Things have changed. My life has changed. My family has changed. I discovered that I could not make a decent living just with my painting business (actually I think I could IF I was disciplined and focused, but alas that does not seem to be in my nature these days). I was glad to have tried though. It was a wonderful time of seeing what I could do – and not do – and learning from that.
Since I was indeed a “starving artist”, I realized I needed to put the artist part on the back burner and address the starving part. So I got a job. I am now a Para Pro in the Special Education department at the local school. It is a 5 minute walk from my house (bonus!). My son Jake is a Special Needs child in the 8th grade and so I do see him quite a bit – which he is not too thrilled with (one day he didn’t want me even talking to him – cuz I might embarrass him by saying, “Hi” in the hallway).
Being a Grandma has been a wonderful change in my life. Except that I don’t get to see baby Tyler as much as I would like to. He continues to be the cutest baby in the world. Caitlin shares parenting with Tyler’s father. Tyler is going to be with Daddy for Thanksgiving – which means that they won’t be here! So now the question becomes – do we go to Caitlin’s for Thanksgiving – she doesn’t even have a table in her apartment!

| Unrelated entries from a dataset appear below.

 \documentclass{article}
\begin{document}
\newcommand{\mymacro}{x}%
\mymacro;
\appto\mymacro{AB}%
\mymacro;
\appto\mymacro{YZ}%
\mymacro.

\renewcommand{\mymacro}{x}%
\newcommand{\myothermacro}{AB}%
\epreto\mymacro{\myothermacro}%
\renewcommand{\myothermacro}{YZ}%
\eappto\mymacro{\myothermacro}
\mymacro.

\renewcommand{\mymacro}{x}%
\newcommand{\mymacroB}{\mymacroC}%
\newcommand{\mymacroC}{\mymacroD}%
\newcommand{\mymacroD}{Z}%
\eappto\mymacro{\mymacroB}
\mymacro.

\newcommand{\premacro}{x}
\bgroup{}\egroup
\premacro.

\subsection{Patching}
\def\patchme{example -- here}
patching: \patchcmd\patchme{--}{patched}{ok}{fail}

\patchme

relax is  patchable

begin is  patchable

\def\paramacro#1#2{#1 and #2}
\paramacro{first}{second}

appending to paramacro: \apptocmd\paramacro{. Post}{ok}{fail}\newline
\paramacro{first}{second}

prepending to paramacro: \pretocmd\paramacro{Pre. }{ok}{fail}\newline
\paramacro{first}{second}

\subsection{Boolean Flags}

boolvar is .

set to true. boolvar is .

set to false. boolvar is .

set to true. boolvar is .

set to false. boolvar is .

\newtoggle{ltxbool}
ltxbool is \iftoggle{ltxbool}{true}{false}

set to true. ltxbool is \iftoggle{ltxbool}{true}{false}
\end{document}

And my son Asa is still in North Dakota but has a girlfriend in Florida – so there is talk about if he will be here for Thanksgiving – or Christmas – or both – or neither. What is happening to my family??!! These darn kids are messing with my traditions just because they want to have their own lives! The nerve! What am I to do?

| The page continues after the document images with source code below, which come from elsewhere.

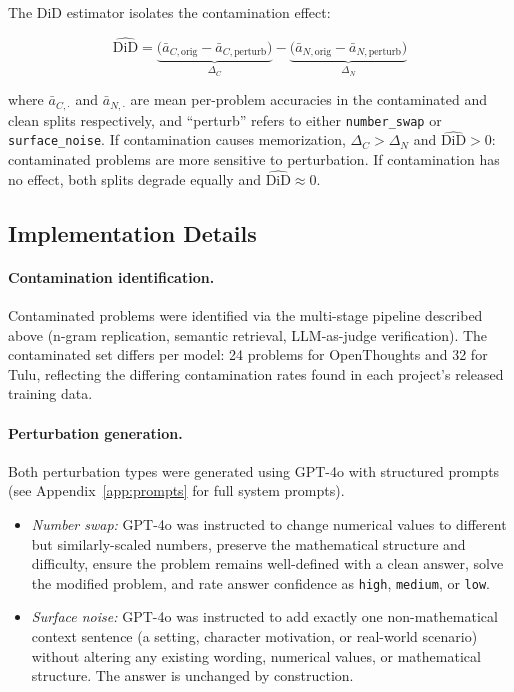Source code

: \documentclass{article} %
\newcommand{\did}{\widehat{\text{DiD}}}
\begin{document}
The DiD estimator isolates the contamination effect:

\begin{equation}
  \did
    = \underbrace{\bigl(\bar{a}_{C,\text{orig}} - \bar{a}_{C,\text{perturb}}\bigr)}_{\Delta_C}
    - \underbrace{\bigl(\bar{a}_{N,\text{orig}} - \bar{a}_{N,\text{perturb}}\bigr)}_{\Delta_N}
  \label{eq:did}
\end{equation}

\noindent where $\bar{a}_{C,\cdot}$ and $\bar{a}_{N,\cdot}$ are mean per-problem accuracies in the contaminated and clean splits respectively, and ``perturb'' refers to either \texttt{number\_swap} or \texttt{surface\_noise}. If contamination causes memorization, $\Delta_C > \Delta_N$ and $\did > 0$: contaminated problems are more sensitive to perturbation. If contamination has no effect, both splits degrade equally and $\did \approx 0$.

\subsection{Implementation Details}

\paragraph{Contamination identification.}
Contaminated problems were identified via the multi-stage pipeline described above (n-gram replication, semantic retrieval, LLM-as-judge verification). The contaminated set differs per model: 24 problems for OpenThoughts and 32 for Tulu, reflecting the differing contamination rates found in each project's released training data.

\paragraph{Perturbation generation.}
Both perturbation types were generated using GPT-4o with structured prompts (see Appendix~\ref{app:prompts} for full system prompts).

\begin{itemize}[leftmargin=*]
  \item \emph{Number swap:} GPT-4o was instructed to change numerical values to different but similarly-scaled numbers, preserve the mathematical structure and difficulty, ensure the problem remains well-defined with a clean answer, solve the modified problem, and rate answer confidence as \texttt{high}, \texttt{medium}, or \texttt{low}. 
  \item \emph{Surface noise:} GPT-4o was instructed to add exactly one non-mathematical context sentence (a setting, character motivation, or real-world scenario) without altering any existing wording, numerical values, or mathematical structure. The answer is unchanged by construction.
\end{itemize}
\end{document}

At least I still have Jake at home – except that he is out and about so much that I rarely see him – and when I do he is a moody teenager and doesn’t want me talking to him.

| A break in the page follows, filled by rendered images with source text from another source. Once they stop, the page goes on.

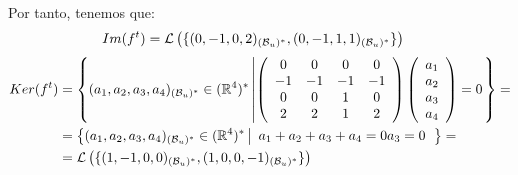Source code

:\documentclass[12pt]{article}
\begin{document}
\begin{ejercicio}
\begin{enumerate}
        Por tanto, tenemos que:
        \begin{equation*}\begin{split}
            Im(f^t)&=\mathcal{L}\left(\{(0,-1,0,2)_{(\mathcal{B}_u)^\ast}, (0,-1,1,1)_{(\mathcal{B}_u)^\ast}\}\right)
        \end{split}\end{equation*}
        \begin{equation*}\begin{split}
            Ker(f^t)&=\left\{(a_1,a_2,a_3,a_4)_{(\mathcal{B}_u)^\ast}\in (\mathbb{R}^4)^\ast \left|\left(\begin{array}{cccc}
                0 & 0 & 0 & 0 \\
                -1 & -1 & -1 & -1 \\
                0 & 0 & 1 & 0 \\
                2 & 2 & 1 & 2 \\
            \end{array}\right)\left(\begin{array}{c}
                a_1\\a_2\\a_3\\a_4
            \end{array}\right)=0\right.\right\}=\\
            &=\left\{(a_1,a_2,a_3,a_4)_{(\mathcal{B}_u)^\ast}\in (\mathbb{R}^4)^\ast \left|\begin{array}{c}
                a_1+a_2+a_3+a_4=0
                a_3=0
            \end{array}\right.\right\} =\\
            &=\mathcal{L}\left(\{(1,-1,0,0)_{(\mathcal{B}_u)^\ast}, (1,0,0,-1)_{(\mathcal{B}_u)^\ast}\}\right)
        \end{split}\end{equation*}
        
    \end{enumerate}
\end{ejercicio}
\end{document}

My mind is trying to wrap itself around these new changes. I have to start thinking about the holidays in a different way – and it is hard. Luckily I do have time to process it all. But what about the years and years of holiday traditions? I suppose it would be best just to be truly thankful when we do get together, whether it is just two of us or the whole bunch. That would be the best tradition to have.